Danimarkalı yazar Tove Ditlevsen, otobiyografik tarzda kaleme aldığı üçlemesi ile kadın edebiyatının güçlü temsilcilerinden biri olmayı başardı. Kaleme aldığı pek çok öyküsü ve şiiri ile Danimarka’nın en ünlü isimlerinden biriydi, ta ki ölene kadar. Eserlerinden sadece Kopenhag Üçlemesi dilimize çevrildi ve bu seri ile de Ditlevsen’i en derin hâliyle tanıma fırsatını yakalamış olduk. Çocukluk, Gençlik ve Bağımlılık kitapları ile bize hayatının üç farklı evresinden izler sundu. Hayat yolculuğunda yeniden doğmanın mümkünlüğünü oldukça filtresiz ve samimi bir dille okurlarına aktardı.

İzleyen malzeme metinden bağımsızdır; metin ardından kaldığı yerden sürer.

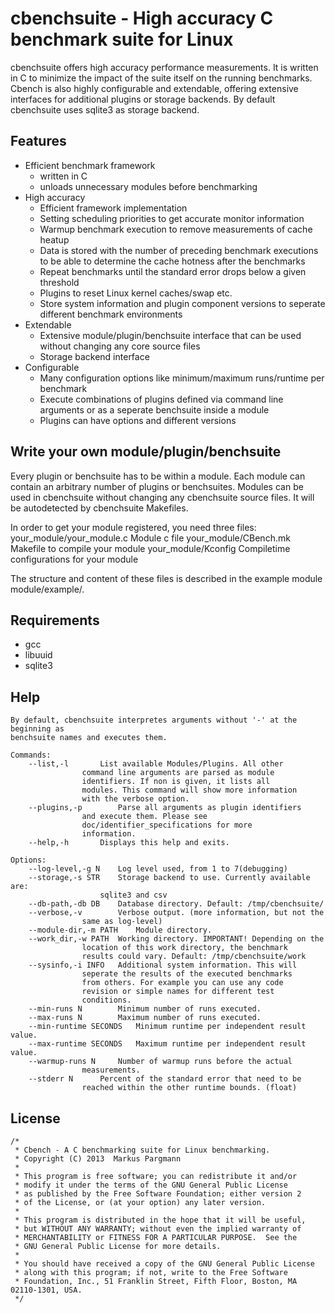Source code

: 
cbenchsuite - High accuracy C benchmark suite for Linux
=================================================

cbenchsuite offers high accuracy performance measurements. It is written in C to
minimize the impact of the suite itself on the running benchmarks. Cbench is
also highly configurable and extendable, offering extensive interfaces for
additional plugins or storage backends. By default cbenchsuite uses sqlite3 as
storage backend.

Features
--------

- Efficient benchmark framework
	- written in C
	- unloads unnecessary modules before benchmarking
- High accuracy
	- Efficient framework implementation
	- Setting scheduling priorities to get accurate monitor information
	- Warmup benchmark execution to remove measurements of cache heatup
	- Data is stored with the number of preceding benchmark executions to
	  be able to determine the cache hotness after the benchmarks
	- Repeat benchmarks until the standard error drops below a given
	  threshold
	- Plugins to reset Linux kernel caches/swap etc.
	- Store system information and plugin component versions to seperate
	  different benchmark environments
- Extendable
	- Extensive module/plugin/benchsuite interface that can be used without changing any core source files
	- Storage backend interface
- Configurable
	- Many configuration options like minimum/maximum runs/runtime per
	  benchmark
	- Execute combinations of plugins defined via command line arguments or
	  as a seperate benchsuite inside a module
	- Plugins can have options and different versions


Write your own module/plugin/benchsuite
---------------------------------------

Every plugin or benchsuite has to be within a module. Each module can contain
an arbitrary number of plugins or benchsuites. Modules can be used in cbenchsuite
without changing any cbenchsuite source files. It will be autodetected by cbenchsuite
Makefiles.

In order to get your module registered, you need three files:
	your_module/your_module.c      Module c file
	your_module/CBench.mk          Makefile to compile your module
	your_module/Kconfig            Compiletime configurations for your module

The structure and content of these files is described in the example
module module/example/.

Requirements
------------
- gcc
- libuuid
- sqlite3

Help
----

	By default, cbenchsuite interpretes arguments without '-' at the beginning as
	benchsuite names and executes them.

	Commands:
		--list,-l		List available Modules/Plugins. All other
					command line arguments are parsed as module
					identifiers. If non is given, it lists all
					modules. This command will show more information
					with the verbose option.
		--plugins,-p		Parse all arguments as plugin identifiers
					and execute them. Please see
					doc/identifier_specifications for more
					information.
		--help,-h		Displays this help and exits.

	Options:
		--log-level,-g N 	Log level used, from 1 to 7(debugging)
		--storage,-s STR	Storage backend to use. Currently available are:
						sqlite3 and csv
		--db-path,-db DB	Database directory. Default: /tmp/cbenchsuite/
		--verbose,-v		Verbose output. (more information, but not the
					same as log-level)
		--module-dir,-m PATH	Module directory.
		--work_dir,-w PATH	Working directory. IMPORTANT! Depending on the
					location of this work directory, the benchmark
					results could vary. Default: /tmp/cbenchsuite/work
		--sysinfo,-i INFO	Additional system information. This will
					seperate the results of the executed benchmarks
					from others. For example you can use any code
					revision or simple names for different test
					conditions.
		--min-runs N		Minimum number of runs executed.
		--max-runs N		Maximum number of runs executed.
		--min-runtime SECONDS	Minimum runtime per independent result value.
		--max-runtime SECONDS	Maximum runtime per independent result value.
		--warmup-runs N		Number of warmup runs before the actual
					measurements.
		--stderr N		Percent of the standard error that need to be
					reached within the other runtime bounds. (float)

License
-------
	/*
	 * Cbench - A C benchmarking suite for Linux benchmarking.
	 * Copyright (C) 2013  Markus Pargmann
	 *
	 * This program is free software; you can redistribute it and/or
	 * modify it under the terms of the GNU General Public License
	 * as published by the Free Software Foundation; either version 2
	 * of the License, or (at your option) any later version.
	 *
	 * This program is distributed in the hope that it will be useful,
	 * but WITHOUT ANY WARRANTY; without even the implied warranty of
	 * MERCHANTABILITY or FITNESS FOR A PARTICULAR PURPOSE.  See the
	 * GNU General Public License for more details.
	 *
	 * You should have received a copy of the GNU General Public License
	 * along with this program; if not, write to the Free Software
	 * Foundation, Inc., 51 Franklin Street, Fifth Floor, Boston, MA  02110-1301, USA.
	 */
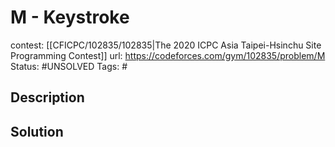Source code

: # M - Keystroke

contest: [[CFICPC/102835/102835|The 2020 ICPC Asia Taipei-Hsinchu Site Programming Contest]]
url: https://codeforces.com/gym/102835/problem/M
Status: #UNSOLVED
Tags: #

## Description

## Solution

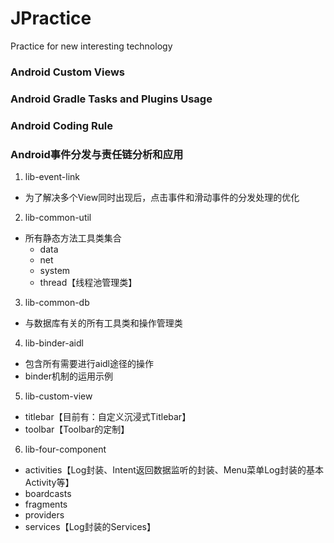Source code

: # JPractice
Practice for new interesting technology

### Android Custom Views

### Android Gradle Tasks and Plugins Usage

### Android Coding Rule

### Android事件分发与责任链分析和应用
1. lib-event-link
  * 为了解决多个View同时出现后，点击事件和滑动事件的分发处理的优化
2. lib-common-util
  * 所有静态方法工具类集合
    * data
    * net
    * system
    * thread【线程池管理类】
3. lib-common-db
  * 与数据库有关的所有工具类和操作管理类
4. lib-binder-aidl
  * 包含所有需要进行aidl途径的操作
  * binder机制的运用示例
5. lib-custom-view
  * titlebar【目前有：自定义沉浸式Titlebar】
  * toolbar【Toolbar的定制】
6. lib-four-component
  * activities【Log封装、Intent返回数据监听的封装、Menu菜单Log封装的基本Activity等】
  * boardcasts
  * fragments
  * providers
  * services【Log封装的Services】




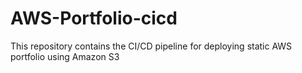 # AWS-Portfolio-cicd
This repository contains the CI/CD pipeline for deploying static AWS portfolio using Amazon S3
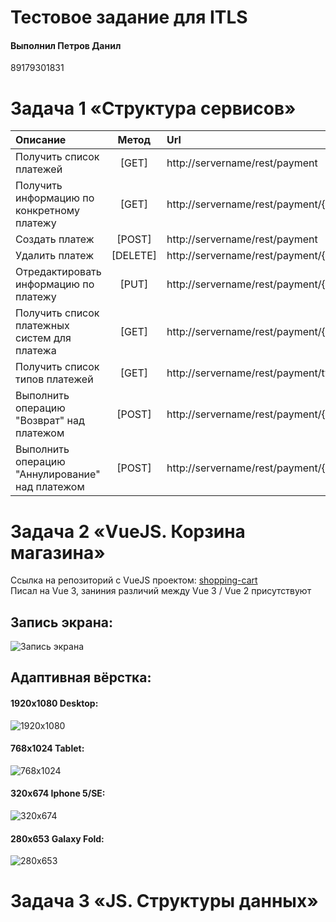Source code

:# Тестовое задание для ITLS
#### Выполнил Петров Данил<br>
<span class="phone">
89179301831
</span>

# Задача 1 «Структура сервисов»

| Описание | Метод | Url |
| :----------------------- | :---: | :----------------------------- |
| Получить список платежей | [GET] | http://servername/rest/payment |
| Получить информацию по конкретному платежу | [GET] | http://servername/rest/payment/{payment_id}/ |
| Создать платеж | [POST] | http://servername/rest/payment |
| Удалить платеж | [DELETE] | http://servername/rest/payment/{payment_id}/ |
| Отредактировать информацию по платежу | [PUT] | http://servername/rest/payment/{payment_id}/ |
| Получить список платежных систем для платежа | [GET] | http://servername/rest/payment/{payment_id}/systems |
| Получить список типов платежей | [GET] | http://servername/rest/payment/types |
| Выполнить операцию "Возврат" над платежом | [POST] | http://servername/rest/payment/{payment_id}/refund |
| Выполнить операцию "Аннулирование" над платежом | [POST] | http://servername/rest/payment/{payment_id}/cancel |

# Задача 2 «VueJS. Корзина магазина»

Ссылка на репозиторий с VueJS проектом: [shopping-cart](https://github.com/cclarice/shopping-cart)<br>
Писал на Vue 3, заниния различий между Vue 3 / Vue 2 присутствуют

## Запись экрана:
![Запись экрана](https://github.com/cclarice/tasks/blob/master/shopping-cart.gif)
## Адаптивная вёрстка:

#### 1920x1080 Desktop:
![1920x1080](https://github.com/cclarice/tasks/blob/master/shopping-cart-1920x1080.png)

#### 768x1024  Tablet:
![768x1024](https://github.com/cclarice/tasks/blob/master/shopping-cart-768x1024png.png)

#### 320x674   Iphone 5/SE:
![320x674](https://github.com/cclarice/tasks/blob/master/shopping-cart-320x674png.png)

#### 280x653   Galaxy Fold:
![280x653](https://github.com/cclarice/tasks/blob/master/shopping-cart-280x653.png)

# Задача 3 «JS. Структуры данных»
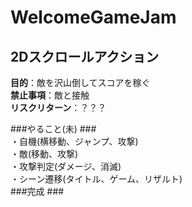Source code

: # WelcomeGameJam #  
  
## 2Dスクロールアクション ##  
**目的**：敵を沢山倒してスコアを稼ぐ  
**禁止事項**：敵と接触  
**リスクリターン**：？？？  
  
###やること(未) ###  
・自機(横移動、ジャンプ、攻撃)  
・敵(移動、攻撃)  
・攻撃判定(ダメージ、消滅)  
・シーン遷移(タイトル、ゲーム、リザルト)  
###完成 ###  
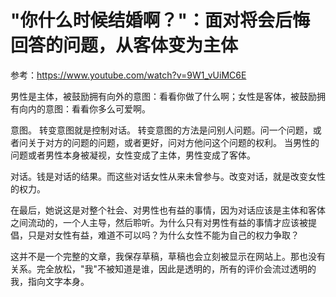 # "你什么时候结婚啊？"：面对将会后悔回答的问题，从客体变为主体

参考：https://www.youtube.com/watch?v=9W1_vUiMC6E

男性是主体，被鼓励拥有向外的意图：看看你做了什么啊；女性是客体，被鼓励拥有向内的意图：看看你多么可爱啊。

意图。
转变意图就是控制对话。
转变意图的方法是问别人问题。问一个问题，或者问关于对方的问题的问题，或者更好，问对方他问这个问题的权利。
当男性的问题或者男性本身被凝视，女性变成了主体，男性变成了客体。

对话。钱是对话的结果。而这些对话女性从来未曾参与。改变对话，就是改变女性的权力。

在最后，她说这是对整个社会、对男性也有益的事情，因为对话应该是主体和客体之间流动的，一个人主导，然后聆听。为什么只有对男性有益的事情才应该被提倡，只是对女性有益，难道不可以吗？为什么女性不能为自己的权力争取？

这并不是一个完整的文章，我保存草稿，草稿也会立刻被显示在网站上。那也没有关系。完全放松，"我"不被知道是谁，因此是透明的，所有的评价会流过透明的我，指向文字本身。
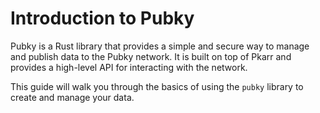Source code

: # Introduction to Pubky

Pubky is a Rust library that provides a simple and secure way to manage and publish data to the Pubky network. It is built on top of Pkarr and provides a high-level API for interacting with the network.

This guide will walk you through the basics of using the `pubky` library to create and manage your data.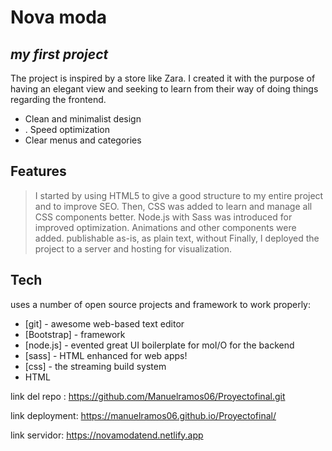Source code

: # Nova moda
## _my first project_

The project is inspired by a store like Zara. I created it with the purpose of having an elegant view and seeking to learn from their way of doing things regarding the frontend.

- Clean and minimalist design
- . Speed optimization
- Clear menus and categories

## Features

> I started by using HTML5 to give a good structure to my entire project and to improve SEO.
> Then, CSS was added to learn and manage all CSS components better.
> Node.js with Sass was introduced for improved optimization.
> Animations and other components were added.
> publishable as-is, as plain text, without
> Finally, I deployed the project to a server and hosting for visualization.


## Tech
uses a number of open source projects and framework to work properly:


- [git] - awesome web-based text editor
- [Bootstrap] - framework
- [node.js] - evented great UI boilerplate for moI/O for the backend
- [sass] - HTML enhanced for web apps!
- [css] - the streaming build system
 - HTML


link del repo : https://github.com/Manuelramos06/Proyectofinal.git

link deployment: https://manuelramos06.github.io/Proyectofinal/

link servidor: https://novamodatend.netlify.app



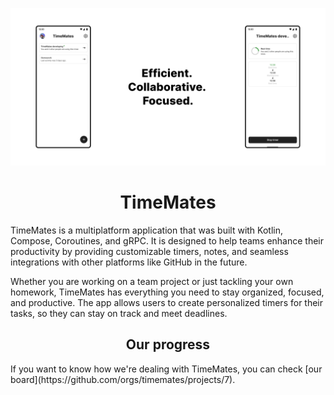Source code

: ![poster](docs/images/en/github_poster.png)

<h1 align="center">TimeMates</h1>

TimeMates is a multiplatform application that was built with Kotlin, Compose,
 Coroutines, and gRPC.
It is designed to help teams enhance their productivity by providing customizable timers,
 notes, and seamless integrations with other platforms like GitHub in the future.

Whether you are working on a team project or just tackling your own homework, TimeMates has everything you need to
stay organized, focused, and productive.
The app allows users to create personalized timers for their tasks,
so they can stay on track and meet deadlines.

<h2 align="center">Our progress</h1>
If you want to know how we're dealing with TimeMates, you can check [our
board](https://github.com/orgs/timemates/projects/7).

Çöküşten Habersiz Geçen “Çocukluk”

İlk kitap olan Çocukluk ile Tove Ditlevsen‘in hayatına “merhaba” diyoruz bir nevi. 1917 yılında Kopenhag’da dar gelirli bir mahallede dünyaya gelen Ditlevsen, anne ve babasına, aslında daha çok annesine karşı bir direnişle büyüdü. Yaptığı her hareketinden sonra, annesinin kendisine olan sevgisinin azaldığını ya da arttığını gözlemliyordu. Babasıysa daha çok Ditlevsen’in abisiyle bir kavga içerisindeydi. Özünde babasının kavgası abisine değil; sisteme, siyasete, ülkenin düzenineydi ama bütün sinirini Ditlevsen‘in abisi üzerinden şekillendiriyor ve bu durum da evin havasını oldukça gergin bir ortama sürüklüyordu. Evin kaosundan kurtulmak için mahallede, kimsenin arkadaşlık yapmasına izin vermediği bir arkadaş edinmişti. Farklı karakterlere sahip olan arkadaşıyla kurduğu iletişim, ona arkadaşlık olarak görünse de aslında olmadığını çok geç anlayacaktı.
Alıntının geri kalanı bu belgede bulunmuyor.